• **WORK TASK**
Look through the records, and whenever a line includes the word "block", copy it.

• **SUPPLIED RECORDS**
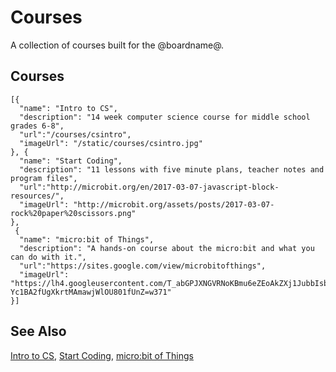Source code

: # Courses

A collection of courses built for the @boardname@.

## Courses


```codecard
[{
  "name": "Intro to CS",
  "description": "14 week computer science course for middle school grades 6-8",
  "url":"/courses/csintro",
  "imageUrl": "/static/courses/csintro.jpg"
}, {
  "name": "Start Coding",
  "description": "11 lessons with five minute plans, teacher notes and program files",
  "url":"http://microbit.org/en/2017-03-07-javascript-block-resources/",
  "imageUrl": "http://microbit.org/assets/posts/2017-03-07-rock%20paper%20scissors.png"
},
 {
  "name": "micro:bit of Things",
  "description": "A hands-on course about the micro:bit and what you can do with it.",
  "url":"https://sites.google.com/view/microbitofthings",
  "imageUrl": "https://lh4.googleusercontent.com/T_abGPJXNGVRNoKBmu6eZEoAkZXj1JubbIsbimSgF-Yc1BA2fUgXkrtMAmawjWlOU801fUnZ=w371"
}]
```

## See Also

[Intro to CS](/courses/csintro),
[Start Coding](http://microbit.org/en/2017-03-07-javascript-block-resources/),
[micro:bit of Things](https://sites.google.com/view/microbitofthings)
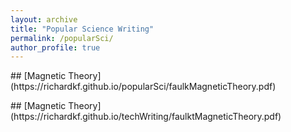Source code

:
 ```yaml
---
layout: archive
title: "Popular Science Writing"
permalink: /popularSci/
author_profile: true
---
```

<p> </p>
<p> </p>
## [Magnetic Theory](https://richardkf.github.io/popularSci/faulkMagneticTheory.pdf)
<p> </p>
<p> </p>
## [Magnetic Theory](https://richardkf.github.io/techWriting/faulktMagneticTheory.pdf)
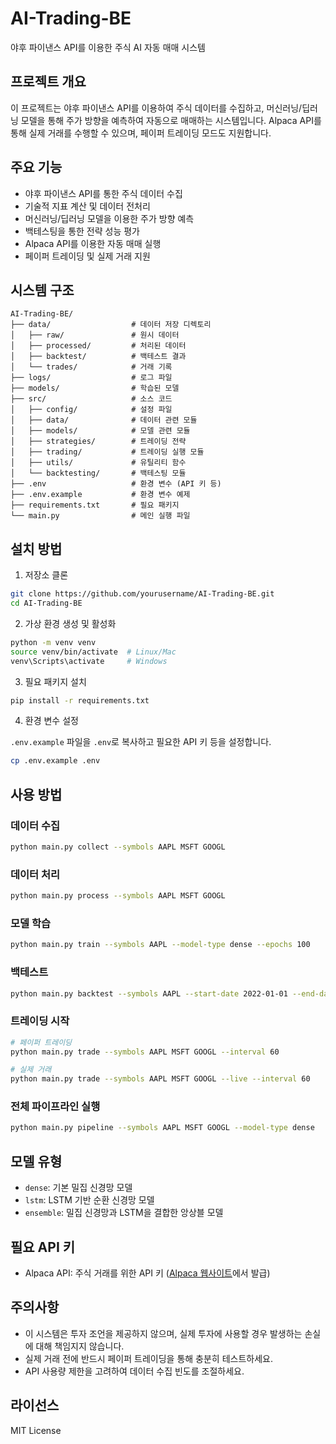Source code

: # AI-Trading-BE

야후 파이낸스 API를 이용한 주식 AI 자동 매매 시스템

## 프로젝트 개요

이 프로젝트는 야후 파이낸스 API를 이용하여 주식 데이터를 수집하고, 머신러닝/딥러닝 모델을 통해 주가 방향을 예측하여 자동으로 매매하는 시스템입니다. Alpaca API를 통해 실제 거래를 수행할 수 있으며, 페이퍼 트레이딩 모드도 지원합니다.

## 주요 기능

- 야후 파이낸스 API를 통한 주식 데이터 수집
- 기술적 지표 계산 및 데이터 전처리
- 머신러닝/딥러닝 모델을 이용한 주가 방향 예측
- 백테스팅을 통한 전략 성능 평가
- Alpaca API를 이용한 자동 매매 실행
- 페이퍼 트레이딩 및 실제 거래 지원

## 시스템 구조

```
AI-Trading-BE/
├── data/                  # 데이터 저장 디렉토리
│   ├── raw/               # 원시 데이터
│   ├── processed/         # 처리된 데이터
│   ├── backtest/          # 백테스트 결과
│   └── trades/            # 거래 기록
├── logs/                  # 로그 파일
├── models/                # 학습된 모델
├── src/                   # 소스 코드
│   ├── config/            # 설정 파일
│   ├── data/              # 데이터 관련 모듈
│   ├── models/            # 모델 관련 모듈
│   ├── strategies/        # 트레이딩 전략
│   ├── trading/           # 트레이딩 실행 모듈
│   ├── utils/             # 유틸리티 함수
│   └── backtesting/       # 백테스팅 모듈
├── .env                   # 환경 변수 (API 키 등)
├── .env.example           # 환경 변수 예제
├── requirements.txt       # 필요 패키지
└── main.py                # 메인 실행 파일
```

## 설치 방법

1. 저장소 클론

```bash
git clone https://github.com/yourusername/AI-Trading-BE.git
cd AI-Trading-BE
```

2. 가상 환경 생성 및 활성화

```bash
python -m venv venv
source venv/bin/activate  # Linux/Mac
venv\Scripts\activate     # Windows
```

3. 필요 패키지 설치

```bash
pip install -r requirements.txt
```

4. 환경 변수 설정

`.env.example` 파일을 `.env`로 복사하고 필요한 API 키 등을 설정합니다.

```bash
cp .env.example .env
```

## 사용 방법

### 데이터 수집

```bash
python main.py collect --symbols AAPL MSFT GOOGL
```

### 데이터 처리

```bash
python main.py process --symbols AAPL MSFT GOOGL
```

### 모델 학습

```bash
python main.py train --symbols AAPL --model-type dense --epochs 100
```

### 백테스트

```bash
python main.py backtest --symbols AAPL --start-date 2022-01-01 --end-date 2023-01-01
```

### 트레이딩 시작

```bash
# 페이퍼 트레이딩
python main.py trade --symbols AAPL MSFT GOOGL --interval 60

# 실제 거래
python main.py trade --symbols AAPL MSFT GOOGL --live --interval 60
```

### 전체 파이프라인 실행

```bash
python main.py pipeline --symbols AAPL MSFT GOOGL --model-type dense
```

## 모델 유형

- `dense`: 기본 밀집 신경망 모델
- `lstm`: LSTM 기반 순환 신경망 모델
- `ensemble`: 밀집 신경망과 LSTM을 결합한 앙상블 모델

## 필요 API 키

- Alpaca API: 주식 거래를 위한 API 키 ([Alpaca 웹사이트](https://alpaca.markets/)에서 발급)

## 주의사항

- 이 시스템은 투자 조언을 제공하지 않으며, 실제 투자에 사용할 경우 발생하는 손실에 대해 책임지지 않습니다.
- 실제 거래 전에 반드시 페이퍼 트레이딩을 통해 충분히 테스트하세요.
- API 사용량 제한을 고려하여 데이터 수집 빈도를 조절하세요.

## 라이선스

MIT License
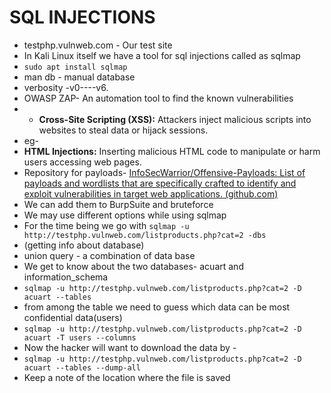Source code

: # SQL INJECTIONS
- testphp.vulnweb.com - Our test site
- In Kali Linux itself we have a tool for sql injections called as sqlmap
- ```sudo apt install sqlmap```
-  man db - manual database
- verbosity -v0----v6.
- OWASP ZAP- An automation tool to find the known vulnerabilities 
- -   **Cross-Site Scripting (XSS):** Attackers inject malicious scripts into websites to steal data or hijack sessions.
- eg-<script>alert('Sumit')</script>
-   **HTML Injections:** Inserting malicious HTML code to manipulate or harm users accessing web pages.
- Repository for payloads- [InfoSecWarrior/Offensive-Payloads: List of payloads and wordlists that are specifically crafted to identify and exploit vulnerabilities in target web applications. (github.com)](https://github.com/InfoSecWarrior/Offensive-Payloads)
- We can add them to BurpSuite and bruteforce 
- We may use different options while using sqlmap
- For the time being we go with ```sqlmap -u http://testphp.vulnweb.com/listproducts.php?cat=2 -dbs```
- (getting info about database)
- union query - a combination of data base
- We get to know about the two databases- acuart and information_schema
- ```sqlmap -u http://testphp.vulnweb.com/listproducts.php?cat=2 -D acuart --tables```
- from among the table we need to guess which data can be most confidential data(users)
- ```sqlmap -u http://testphp.vulnweb.com/listproducts.php?cat=2 -D acuart -T users --columns```
- Now the hacker will want to download the data by -
- ```sqlmap -u http://testphp.vulnweb.com/listproducts.php?cat=2 -D acuart --tables --dump-all```
- Keep a note of the location where the file is saved 
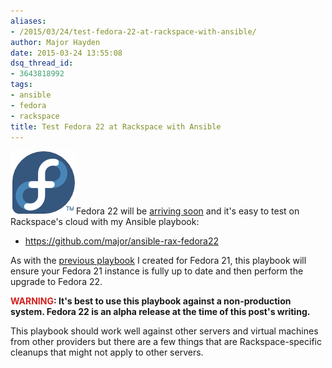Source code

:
 ```yaml
---
aliases:
- /2015/03/24/test-fedora-22-at-rackspace-with-ansible/
author: Major Hayden
date: 2015-03-24 13:55:08
dsq_thread_id:
- 3643818992
tags:
- ansible
- fedora
- rackspace
title: Test Fedora 22 at Rackspace with Ansible
---
```


[<img src="/wp-content/uploads/2012/01/fedorainfinity.png" alt="Fedora Infinity Logo" width="105" height="102" class="alignright size-full wp-image-2712" />][1]Fedora 22 will be [arriving soon][2] and it's easy to test on Rackspace's cloud with my Ansible playbook:

  * <https://github.com/major/ansible-rax-fedora22>

As with the [previous playbook][3] I created for Fedora 21, this playbook will ensure your Fedora 21 instance is fully up to date and then perform the upgrade to Fedora 22.

**<span style="color: #D42020;">WARNING</span>: It's best to use this playbook against a non-production system. Fedora 22 is an alpha release at the time of this post's writing.**

This playbook should work well against other servers and virtual machines from other providers but there are a few things that are Rackspace-specific cleanups that might not apply to other servers.

 [1]: /wp-content/uploads/2012/01/fedorainfinity.png
 [2]: http://fedoraproject.org/wiki/Releases/22/Schedule
 [3]: https://github.com/major/ansible-rax-fedora21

• **RESPONSE AREA**
  "url":"http://microbit.org/en/2017-03-07-javascript-block-resources/",
[Start Coding](http://microbit.org/en/2017-03-07-javascript-block-resources/),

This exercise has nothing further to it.